O modelo de família, tal como o cristão deve ter, que é Jesus, Maria e José, é antiquado, pensam os jovens. O mundo pensa que não dá pra ser como Maria e deixar tudo para cuidar de quem está doente, como Nossa Senhora fez. Não dá pra abdicar da vida e dos sonhos para aceitar os sonhos de Deus, como Maria fez diante da anunciação do anjo, pensa o mundo. Mas isso não é verdade! Viver os planos de Deus é uma dádiva e uma delícia!
Viver a vocação de ter uma família é antes de tudo uma necessidade PRIMÁRIA! E não a última!
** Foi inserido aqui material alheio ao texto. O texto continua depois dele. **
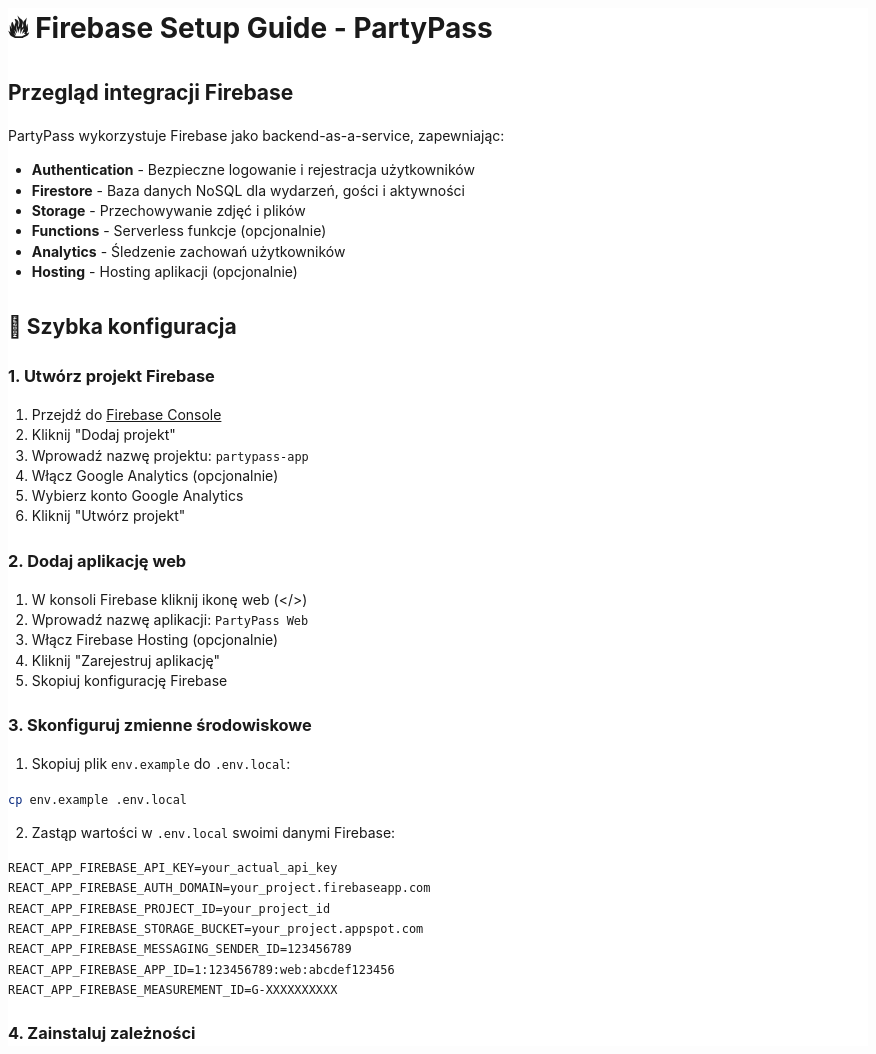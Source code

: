 # 🔥 Firebase Setup Guide - PartyPass

## Przegląd integracji Firebase

PartyPass wykorzystuje Firebase jako backend-as-a-service, zapewniając:

- **Authentication** - Bezpieczne logowanie i rejestracja użytkowników
- **Firestore** - Baza danych NoSQL dla wydarzeń, gości i aktywności
- **Storage** - Przechowywanie zdjęć i plików
- **Functions** - Serverless funkcje (opcjonalnie)
- **Analytics** - Śledzenie zachowań użytkowników
- **Hosting** - Hosting aplikacji (opcjonalnie)

## 🚀 Szybka konfiguracja

### 1. Utwórz projekt Firebase

1. Przejdź do [Firebase Console](https://console.firebase.google.com/)
2. Kliknij "Dodaj projekt"
3. Wprowadź nazwę projektu: `partypass-app`
4. Włącz Google Analytics (opcjonalnie)
5. Wybierz konto Google Analytics
6. Kliknij "Utwórz projekt"

### 2. Dodaj aplikację web

1. W konsoli Firebase kliknij ikonę web (</>)
2. Wprowadź nazwę aplikacji: `PartyPass Web`
3. Włącz Firebase Hosting (opcjonalnie)
4. Kliknij "Zarejestruj aplikację"
5. Skopiuj konfigurację Firebase

### 3. Skonfiguruj zmienne środowiskowe

1. Skopiuj plik `env.example` do `.env.local`:
```bash
cp env.example .env.local
```

2. Zastąp wartości w `.env.local` swoimi danymi Firebase:
```env
REACT_APP_FIREBASE_API_KEY=your_actual_api_key
REACT_APP_FIREBASE_AUTH_DOMAIN=your_project.firebaseapp.com
REACT_APP_FIREBASE_PROJECT_ID=your_project_id
REACT_APP_FIREBASE_STORAGE_BUCKET=your_project.appspot.com
REACT_APP_FIREBASE_MESSAGING_SENDER_ID=123456789
REACT_APP_FIREBASE_APP_ID=1:123456789:web:abcdef123456
REACT_APP_FIREBASE_MEASUREMENT_ID=G-XXXXXXXXXX
```

### 4. Zainstaluj zależności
Deve ser a primeira coisa a se pensar, quando desejamos ser feliz. E não a última. A vocação da família não atrapalha a conquistar os nossos objetivos e sonhos. Ter uma família não impede que atinjamos os nossos outros objetivos, sejam eles pessoais ou profissionais. Viver o sonho de Deus é uma necessidade que grita em nossos corações.
Santo Afonso de Ligório chega a afirmar que: “dificilmente alguém será salvo vivendo num estado vocacional diferente daquele que lhe é chamado”. Em outras traduções, a frase é mais enfática ainda, dizendo: “Aquele que erra na sua vocação específica vai pro inferno”.
A verdade é que a vocação para a família passa também pela vocação à felicidade e também pela vocação à santidade. Não há a menor possibilidade de ser feliz sem viver a sua vocação correta e corretamente. E não há como ser santo sem ser feliz!
Dificilmente São Francisco de Assis seria santo e receberia tantas graças de Deus se continuasse sendo um vendedor de tecidos pois a vocação dele era o sacerdócio e era a santidade. Dificilmente Santa Gianna seria santa aos olhos da Igreja se tivesse recusado seu chamado à ser mãe e esposa. Portanto, viver corretamente sua vocação te faz ser feliz e te leva ao céu!
Eu lhe pergunto: o quanto você tem adiado os sonhos de Deus a ponto de viver os seus sonhos primeiro? E eu te questiono ainda mais: você é feliz assim? Se sim, experimente viver os sonhos de Deus e verá que isso que você vive não é felicidade e sim mero contentamento. Se você não é feliz, experimente viver o sonhos de Deus para você e experimentará também a felicidade.
Que Deus te abençoe e viva a vocação com urgência. Nós temos urgência em ser feliz!